Saturday, August 13, 2011

A bit of randomness

A colleague of mine asked a question that seemed trivial, but then it revealed interesting layers of complexity: how would you build an algorithm for a random number in any integer interval assuming that you already have a function that returns a random binary bit? The distribution of the bit is perfectly random and so it should be that of your function.

My first attempt was to divide the interval in two, then choose the first or second half based on the random bit function. This worked perfectly for intervals of even length, but there were issues with odd sized intervals. Let's take the most basic version there is: we want a random number between 7 and 9. The interval has a size of 3, which is not divisible by 2.

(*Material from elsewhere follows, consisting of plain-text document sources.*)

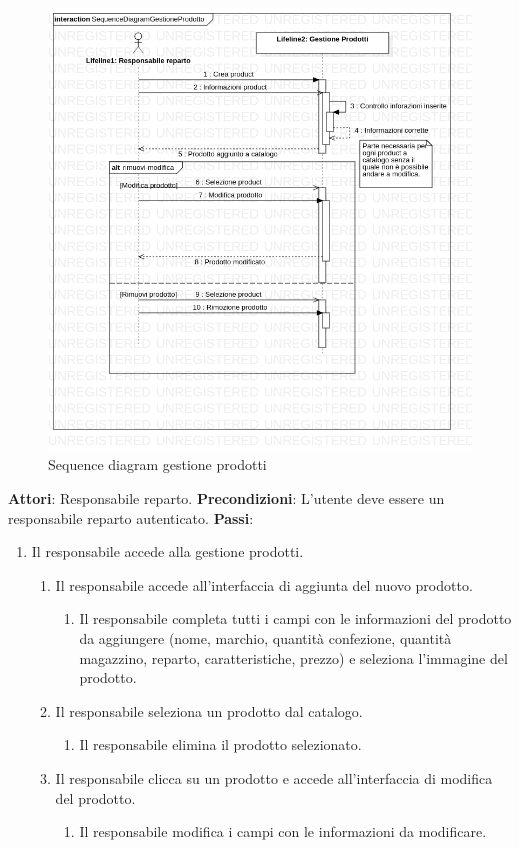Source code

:\documentclass[12pt, a4paper]{report}
\begin{document}
\begin{figure}[h]
  \centering
  \includegraphics[width=\textwidth]{Use Case Model!Gestione prodotti!InteractionGestioneProdotti!SequenceDiagramGestioneProdotto_9.png}
  \caption{Sequence diagram gestione prodotti}
\end{figure}
\break
\textbf{Attori}: Responsabile reparto.\newline
\textbf{Precondizioni}: L'utente deve essere un responsabile reparto autenticato. \newline
\textbf{Passi}: 
\begin{enumerate}
\item Il responsabile accede alla gestione prodotti.
\begin{enumerate}
\item Il responsabile accede all'interfaccia di aggiunta del nuovo prodotto. 
\begin{enumerate}
\item Il responsabile completa tutti i campi con le informazioni del prodotto da aggiungere (nome, marchio, quantità confezione, quantità magazzino, reparto, caratteristiche, prezzo) e seleziona l'immagine del prodotto.
\end{enumerate}
\item Il responsabile seleziona un prodotto dal catalogo.
\begin{enumerate}
\item Il responsabile elimina il prodotto selezionato.
\end{enumerate}
\item Il responsabile  clicca su un prodotto e accede all'interfaccia di modifica del prodotto.
\begin{enumerate}
\item Il responsabile modifica i campi con le informazioni da modificare.
\end{enumerate}
\end{enumerate} 

\end{enumerate}
\end{document}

One solution is to split it in half anyway, ignoring one number, then use the random bit function one more time to determine in which half the remaining number should be added. For example the random bit yields 1, so we add the odd number to the second half: 7,8,9 -> 7 and 8,9 . Now the random bit is 0, thus choosing the first half, which is 7. This sounds good enough, let's see how this works:

Possible random bit results:
  • 0 (7,8|9)
    • 0 (7|8)
      • 0 (=7)
      • 1 (=8)
    • 1 (=9)
  • 1 (7|8,9)
    • 0 (=7)
    • 1 (8|9)
      • 0 (=8)
      • 1 (=9)

The interesting part is coming when deciding (pun not intended) what type of probability we would consider. From the tree above, if we take the terminal leafs and count them, there are exactly 6. Each of the numbers in the interval appear exactly twice. There is a perfectly balanced probability that a number will appear in the leaf nodes. But if we decide that each random bit run divides the total probability by two, then we have a 50% chance for 0 or 1 and thus the probability that 7 would be chosen is 1/4 + 1/8 (3/8), the same for 9, but then 8 would have a 2/8 probability to be chosen, so not so perfect.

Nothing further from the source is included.